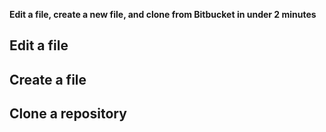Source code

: **Edit a file, create a new file, and clone from Bitbucket in under 2 minutes**

## Edit a file


## Create a file

## Clone a repository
────────────────────
• [Directions for this task]:
Each line of the entries where the string "file" occurs should be shown.

• [Problem solution]:
: **Edit a file, create a new file, and clone from Bitbucket in under 2 minutes**
## Edit a file
## Create a file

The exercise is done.